The question is:
In a binary tree, the depths of leaf nodes are $d_1, d_2,... d_k.$ Prove that $\sum_{i=1}^{k}2^{-d_i} \leq 1$
Understand why this is true, in that: If a tree has only 1 node, it has one leaf, and thus $\sum_{i=1}^{1} = 2^{-1} = 1 \leq 1$
If a tree has 3 nodes, the tree has two leaves, and: $2^{-1} + 2^{-2} = \frac{1}{2} + \frac{1}{2} \leq 1$
and so on...
I started this thinking that I could use induction to prove it.
So:
Base Case: Let $n = 1$, which as shown above $\leq 1$.
What is the inductive step here? Should I use induction?
Take any arbitrary tree, and add a child leaf to any non-leaf node with only one child. This can only increase $\sum 2^{-d_i}$, because you're adding leaves without changing the degree of any existing leaf, or changing any existing leaf to a non-leaf.
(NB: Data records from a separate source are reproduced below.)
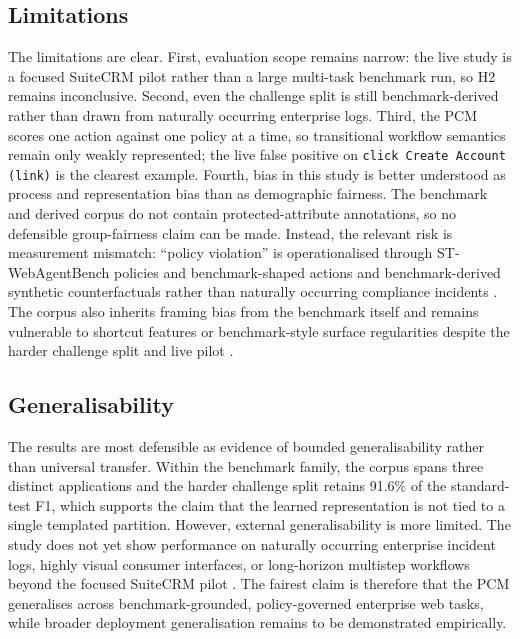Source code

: \documentclass[12pt,a4paper]{article}
\begin{document}
\subsection{Limitations}

The limitations are clear. First, evaluation scope remains narrow: the live
study is a focused SuiteCRM pilot rather than a large multi-task benchmark run,
so H2 remains inconclusive. Second, even the challenge split is still
benchmark-derived rather than drawn from naturally occurring enterprise logs.
Third, the PCM scores one action against one policy at a time, so transitional
workflow semantics remain only weakly represented; the live false positive on
\texttt{click Create Account (link)} is the clearest example. Fourth, bias in
this study is better understood as process and representation bias than as
demographic fairness. The benchmark and derived corpus do not contain
protected-attribute annotations, so no defensible group-fairness claim can be
made. Instead, the relevant risk is measurement mismatch: ``policy violation''
is operationalised through ST-WebAgentBench policies and benchmark-shaped
actions and benchmark-derived synthetic counterfactuals rather than naturally
occurring compliance incidents
\citep{jacobs2021measurement}. The corpus also inherits framing bias from the
benchmark itself and remains vulnerable to shortcut features or benchmark-style
surface regularities despite the harder challenge split and live pilot
\citep{suresh2021harm,li2023synthetic,geirhos2020shortcut}.

\subsection{Generalisability}

The results are most defensible as evidence of bounded generalisability rather
than universal transfer. Within the benchmark family, the corpus spans three
distinct applications and the harder challenge split retains 91.6\% of the
standard-test F1, which supports the claim that the learned representation is
not tied to a single templated partition. However, external generalisability is
more limited. The study does not yet show performance on naturally occurring
enterprise incident logs, highly visual consumer interfaces, or long-horizon
multistep workflows beyond the focused SuiteCRM pilot
\citep{zhou2024webarena,koh2024visualwebarena,xue2025illusion}. The fairest
claim is therefore that the PCM generalises across benchmark-grounded,
policy-governed enterprise web tasks, while broader deployment generalisation
remains to be demonstrated empirically.
\end{document}
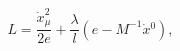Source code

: \begin{equation}
L=\frac{\dot{x}_\mu^{2}}{2e}
+\frac{\lambda}{l}(e-M^{-1}\dot{x}{}^0),
\label{inter}
\end{equation}

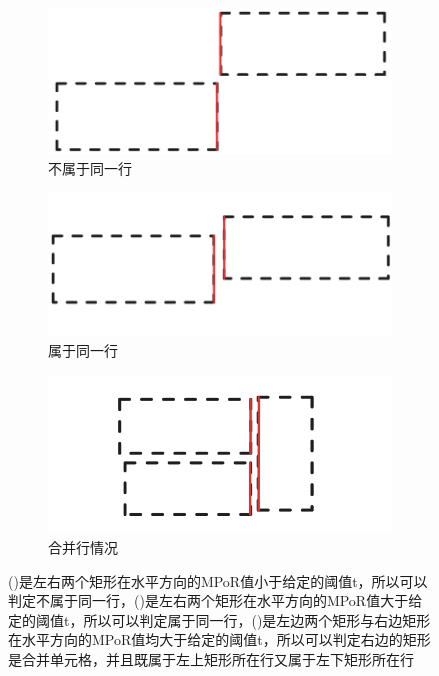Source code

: \documentclass[UTF8,12pt, AutoFakeBold,fontset = founder]{ctexart}
\begin{document}
\begin{figure}[H]
    \centering
    \begin{subfigure}[b]{0.3\textwidth}
        \includegraphics[width=\textwidth]{../images/a.png}
        \caption{不属于同一行}
        \label{fig:a}
    \end{subfigure}
    \hfill
    \begin{subfigure}[b]{0.3\textwidth}
        \includegraphics[width=\textwidth]{../images/b.png}
        \caption{属于同一行}
        \label{fig:b}
    \end{subfigure}
    \hfill
    \begin{subfigure}[b]{0.3\textwidth}
        \includegraphics[width=\textwidth]{../images/c.png}
        \caption{合并行情况}
        \label{fig:c}
    \end{subfigure}
    \captionsetup{labelsep=colon} 
    \caption{()是左右两个矩形在水平方向的MPoR值小于给定的阈值t，所以可以判定不属于同一行，()是左右两个矩形在水平方向的MPoR值大于给定的阈值t，所以可以判定属于同一行，()是左边两个矩形与右边矩形在水平方向的MPoR值均大于给定的阈值t，所以可以判定右边的矩形是合并单元格，并且既属于左上矩形所在行又属于左下矩形所在行}
\end{figure}
\end{document}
Now find each node with two child leaf nodes. From each of these, remove both leaves. This gets rid of two leaf nodes with degree $d$ and creates a new leaf node with degree $d-1$, leaving $\sum 2^{-d_i}$ unchanged.
Repeat until all that's left is the trivial one-node tree, for which $\sum 2^{-d_i} = 1$.